This new eight-part, sixteen-hour film directed by Ken Burns, and produced by Burns and his long-time collaborators Dayton Duncan and Julie Dunfey, premieres Sunday, September 15, 2019, through Wednesday, September 18, and Sunday, September 22 through Wednesday, September 25 at 8:00-10:00 p.m. ET on PBS (check local listings for the time in your area.) It will also stream on station-branded PBS platforms, including PBS.org and PBS apps. On September 17, PBS Distribution will release the series on DVD/Blu-ray with three hours of bonus footage. (Editor's note: We have screened some of the episodes and will be adding to this review once we have seen all of them.)

This is a monumental undertaking that succeeds on multiple levels.

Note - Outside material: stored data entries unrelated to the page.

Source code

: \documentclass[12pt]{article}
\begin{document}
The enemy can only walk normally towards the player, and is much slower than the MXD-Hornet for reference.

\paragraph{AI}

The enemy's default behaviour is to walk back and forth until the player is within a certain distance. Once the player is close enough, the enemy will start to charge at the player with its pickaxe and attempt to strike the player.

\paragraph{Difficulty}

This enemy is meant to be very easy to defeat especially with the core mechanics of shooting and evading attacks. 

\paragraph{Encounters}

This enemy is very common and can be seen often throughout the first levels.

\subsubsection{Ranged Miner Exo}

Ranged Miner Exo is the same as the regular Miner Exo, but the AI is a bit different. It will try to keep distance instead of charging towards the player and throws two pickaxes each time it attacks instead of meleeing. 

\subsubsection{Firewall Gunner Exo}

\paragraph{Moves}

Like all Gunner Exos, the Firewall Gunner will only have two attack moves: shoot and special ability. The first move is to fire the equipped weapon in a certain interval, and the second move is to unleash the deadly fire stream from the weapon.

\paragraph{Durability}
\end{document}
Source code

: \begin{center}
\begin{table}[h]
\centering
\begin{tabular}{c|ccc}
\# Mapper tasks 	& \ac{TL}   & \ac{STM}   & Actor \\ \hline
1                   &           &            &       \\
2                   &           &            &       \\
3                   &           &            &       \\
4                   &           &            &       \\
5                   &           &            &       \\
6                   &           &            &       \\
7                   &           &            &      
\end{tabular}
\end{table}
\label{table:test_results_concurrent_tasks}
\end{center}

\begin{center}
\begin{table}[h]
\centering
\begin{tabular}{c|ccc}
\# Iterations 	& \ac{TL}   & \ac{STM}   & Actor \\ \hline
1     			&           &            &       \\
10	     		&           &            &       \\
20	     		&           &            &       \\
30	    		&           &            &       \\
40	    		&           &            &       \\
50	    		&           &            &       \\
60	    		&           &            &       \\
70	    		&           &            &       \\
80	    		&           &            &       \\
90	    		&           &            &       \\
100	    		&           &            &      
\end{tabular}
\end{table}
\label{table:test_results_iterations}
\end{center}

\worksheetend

As we have come to expect from Ken Burns, whose previous films have included The Civil War, The West, The Dust Bowl, The Vietnam War, and many other award-winners, the series conveys the sweep of history and the impact upon American life of its subject using interviews, historical footage, and creative use of still photographs. Peter Coyote, the best voice artist working today, narrates each film with his patented clear enunciation and emotional shadings. The script by Dayton Duncan takes us from the earliest days of country music in Appalachia to the Wild West and Hollywood with expected stops in Nashville.

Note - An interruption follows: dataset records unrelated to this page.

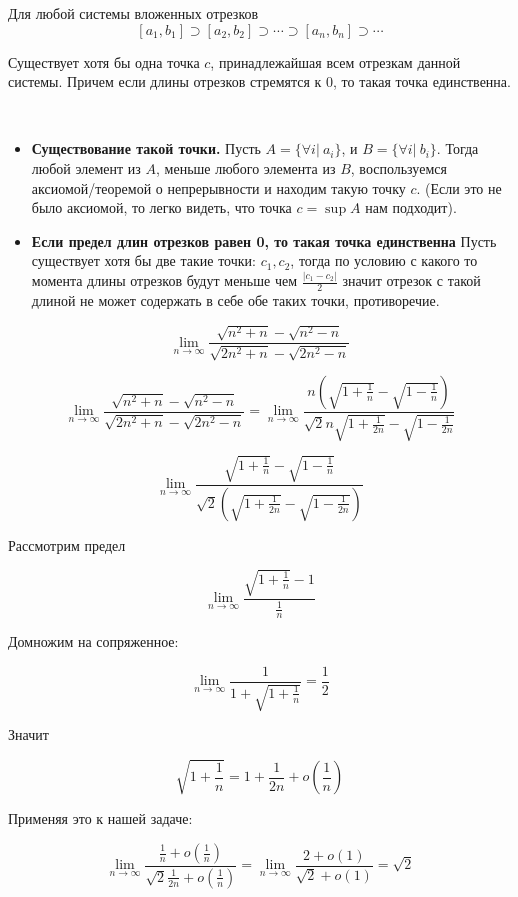 \begin{theorem}
	Для любой системы вложенных отрезков 
	\[[a_1, b_1] \supset [a_2, b_2] \supset \cdots \supset [a_n, b_n] \supset \cdots \]

	Существует хотя бы одна точка $c$, принадлежайшая всем отрезкам данной системы. Причем если длины отрезков стремятся к 0, то такая точка единственна.
\end{theorem}

\begin{Proof}
	\  \\
	\begin{itemize}
		\item \textbf{Существование такой точки.} Пусть $A = \{\forall i| \ a_i\}$, и $B = \{\forall i| \ b_i\}$. Тогда любой элемент из $A$, меньше любого элемента из $B$, воспользуемся аксиомой/теоремой о непрерывности и находим такую точку $c$. (Если это не было аксиомой, то легко видеть, что точка $c = \sup A$ нам подходит).

		\item \textbf{Если предел длин отрезков равен 0, то такая точка единственна} Пусть существует хотя бы две такие точки: $c_1, c_2$, тогда по условию с какого то момента длины отрезков будут меньше чем $\frac{|c_1 - c_2|}{2}$ значит отрезок с такой длиной не может содержать в себе обе таких точки, противоречие.
	\end{itemize}
\end{Proof}

\begin{task}
	\[ \lim_{n \rightarrow \infty} \frac{\sqrt{n^2 + n} - \sqrt{n^2 - n}}{\sqrt{2n^2 + n} - \sqrt{2n^2 - n}}\]

	\[ \lim_{n \rightarrow \infty} \frac{\sqrt{n^2 + n} - \sqrt{n^2 - n}}{\sqrt{2n^2 + n} - \sqrt{2n^2 - n}} = \lim_{n \rightarrow \infty} \frac{n (\sqrt{1 + \frac1n} - \sqrt{1 - \frac1n})}{\sqrt2n\sqrt{1 + \frac{1}{2 n}} - \sqrt{1 - \frac{1}{2 n}}}\]

	\[\lim_{n \rightarrow \infty} \frac{\sqrt{1 + \frac1n} - \sqrt{1 - \frac1n}}{\sqrt2(\sqrt{1 + \frac{1}{2 n}} - \sqrt{1 - \frac{1}{2 n}})}\]

	Рассмотрим предел

	\[\lim_{n \rightarrow \infty} \frac{\sqrt{1 + \frac1n} - 1}{\frac1n}\]

	Домножим на сопряженное:

	\[\lim_{n \rightarrow \infty} \frac{1}{1 + \sqrt{1 + \frac1n}} = \frac12\]

	Значит

	\[\sqrt{1 + \frac1n} = 1 + \frac{1}{2 n} + o\left(\frac{1}{n} \right)\]

	Применяя это к нашей задаче:

	\[\lim_{n \rightarrow \infty} \frac{\frac{1}{n} + o\left(\frac{1}{n} \right)}{\sqrt2 \frac{1}{2n} + o\left(\frac{1}{n} \right)} = \lim_{n \rightarrow \infty} \frac{2 + o\left(1\right)}{\sqrt2 + o\left(1\right)} = \sqrt2 \]
\end{task}

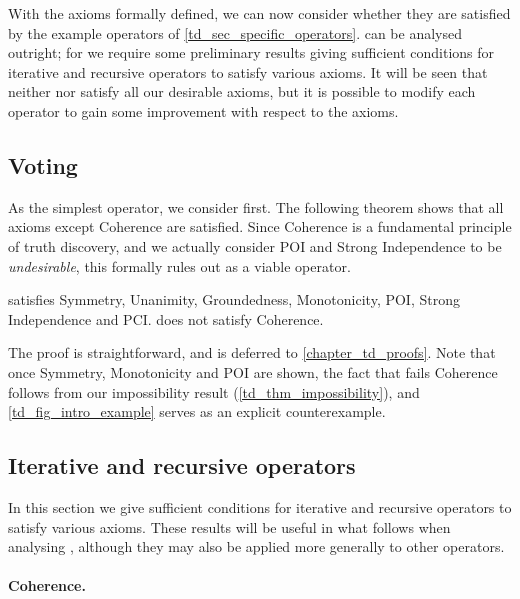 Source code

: With the axioms formally defined, we can now consider whether they are
satisfied by the example operators of \cref{td_sec_specific_operators}.
\voting{} can be analysed outright; for \sums{} we require some preliminary
results giving sufficient conditions for iterative and recursive operators to
satisfy various axioms. It will be seen that neither \voting{} nor \sums{}
satisfy all our desirable axioms, but it is possible to modify each operator to
gain some improvement with respect to the axioms.

\subsection{Voting}

As the simplest operator, we consider \voting{} first. The following
theorem shows that all axioms except Coherence are satisfied. Since Coherence
is a fundamental principle of truth discovery, and we actually consider POI and
Strong Independence to be \emph{undesirable}, this formally rules out \voting{} as a
viable operator.

\begin{theorem}
\label{td_thm_voting_axioms}
\voting{} satisfies Symmetry, Unanimity, Groundedness, Monotonicity, POI, Strong
Independence and PCI. \voting{} does not satisfy Coherence.
\end{theorem}

The proof is straightforward, and is deferred to \cref{chapter_td_proofs}.  Note that
once Symmetry, Monotonicity and POI are shown, the fact that \voting{} fails
Coherence follows from our impossibility result (\cref{td_thm_impossibility}), and
\cref{td_fig_intro_example} serves as an explicit counterexample.

\subsection{Iterative and recursive operators}
\label{td_sec_axioms_for_iterative_and_recursive_operators}

In this section we give sufficient conditions for iterative and recursive
operators to satisfy various axioms. These results will be useful in what
follows when analysing \sums{}, although they may also be applied more
generally to other operators.

\paragraph{Coherence.}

Why is country music so popular? "Its roots sprang from the need of Americans, especially those who felt left out and looked down upon, to tell their stories," we hear. Musicians chime in other appeals: It is "soul music that comes from the heart" (Kris Kristofferson) that speaks "to any mood you are in" (Charley Pride). It is "simple ways of telling stories, experiencing and expressing feelings. It has something in it for everybody" (Dolly Parton). It is about "those things we believe in but can't see — like dreams and songs and souls" (Merle Haggard).

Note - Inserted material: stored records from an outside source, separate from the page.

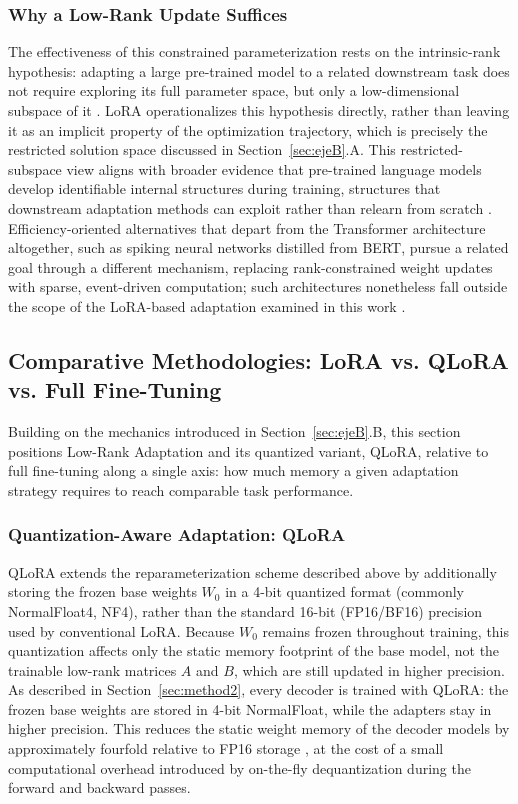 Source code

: \documentclass[conference]{IEEEtran}
\begin{document}
\subsubsection{Why a Low-Rank Update Suffices}
The effectiveness of this constrained parameterization rests on the intrinsic-rank hypothesis: adapting a large pre-trained model to a related downstream task does not require exploring its full parameter space, but only a low-dimensional subspace of it \cite{liu-etal-2026-look}. LoRA operationalizes this hypothesis directly, rather than leaving it as an implicit property of the optimization trajectory, which is precisely the restricted solution space discussed in Section~\ref{sec:ejeB}.A. This restricted-subspace view aligns with broader evidence that pre-trained language models develop identifiable internal structures during training, structures that downstream adaptation methods can exploit rather than relearn from scratch \cite{teehan2022emergent}. Efficiency-oriented alternatives that depart from the Transformer architecture altogether, such as spiking neural networks distilled from BERT, pursue a related goal through a different mechanism, replacing rank-constrained weight updates with sparse, event-driven computation; such architectures nonetheless fall outside the scope of the LoRA-based adaptation examined in this work \cite{lv2026spikebert}.

\subsection{Comparative Methodologies: LoRA vs. QLoRA vs. Full Fine-Tuning}

Building on the mechanics introduced in Section~\ref{sec:ejeB}.B, this section positions Low-Rank Adaptation and its quantized variant, QLoRA, relative to full fine-tuning along a single axis: how much memory a given adaptation strategy requires to reach comparable task performance.

\subsubsection{Quantization-Aware Adaptation: QLoRA}
QLoRA extends the reparameterization scheme described above by additionally storing the frozen base weights $W_0$ in a 4-bit quantized format (commonly NormalFloat4, NF4), rather than the standard 16-bit (FP16/BF16) precision used by conventional LoRA. Because $W_0$ remains frozen throughout training, this quantization affects only the static memory footprint of the base model, not the trainable low-rank matrices $A$ and $B$, which are still updated in higher precision. As described in Section~\ref{sec:method2}, every decoder is trained with QLoRA: the frozen base weights are stored in 4-bit NormalFloat, while the adapters stay in higher precision. This reduces the static weight memory of the decoder models by approximately fourfold relative to FP16 storage \cite{wang2025peft}, at the cost of a small computational overhead introduced by on-the-fly dequantization during the forward and backward passes.
\end{document}
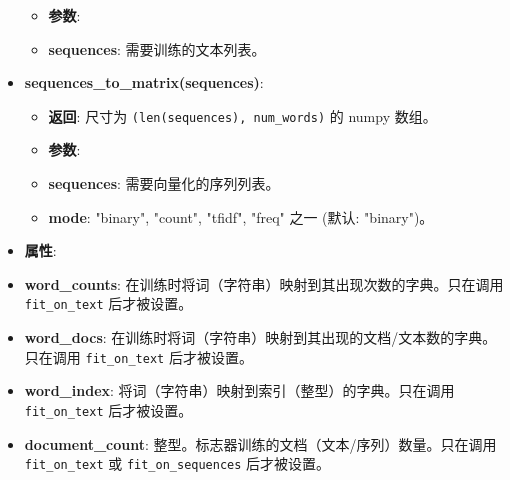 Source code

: \begin{itemize}
  \begin{itemize}
  \tightlist
  \item
    \textbf{参数}:
  \item
    \textbf{sequences}: 需要训练的文本列表。
  \end{itemize}
\item
  \textbf{sequences\_to\_matrix(sequences)}:

  \begin{itemize}
  \tightlist
  \item
    \textbf{返回}: 尺寸为 \texttt{(len(sequences),\ num\_words)} 的
    numpy 数组。
  \item
    \textbf{参数}:
  \item
    \textbf{sequences}: 需要向量化的序列列表。
  \item
    \textbf{mode}: "binary", "count", "tfidf", "freq" 之一 (默认:
    "binary")。
  \end{itemize}
\item
  \textbf{属性}:
\item
  \textbf{word\_counts}:
  在训练时将词（字符串）映射到其出现次数的字典。只在调用
  \texttt{fit\_on\_text} 后才被设置。
\item
  \textbf{word\_docs}:
  在训练时将词（字符串）映射到其出现的文档/文本数的字典。只在调用
  \texttt{fit\_on\_text} 后才被设置。
\item
  \textbf{word\_index}: 将词（字符串）映射到索引（整型）的字典。只在调用
  \texttt{fit\_on\_text} 后才被设置。
\item
  \textbf{document\_count}:
  整型。标志器训练的文档（文本/序列）数量。只在调用
  \texttt{fit\_on\_text} 或 \texttt{fit\_on\_sequences} 后才被设置。
\end{itemize}
\newpage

To demonstrate these qualities of the music, the film team interviewed more than 100 people, including 40 members of the Country Music Hall of Fame. Among the storytellers are historian Bill Malone and a wide range of country artists such as Marty Stuart, Rosanne Cash, Vince Gill, Reba McEntire, Merle Haggard, Dolly Parton, Willie Nelson, Dwight Yoakam, Emmylou Harris, Kris Kristofferson, and Naomi and Wynonna Judd, as well as studio musicians, record producers and others.

Set aside some quality time to enjoy this series on television or disk (you will probably want to do both). You'll learn a lot of fascinating things about the development of country music, including all the various names it has had. You'll be privy to the stories of how legendary artists got their starts and what happened when they became successful. And you'll hear samples galore of the music itself.

We consider ourselves rock 'n' roll fans and haven't over the years spent a lot of time listening to country music. We will now.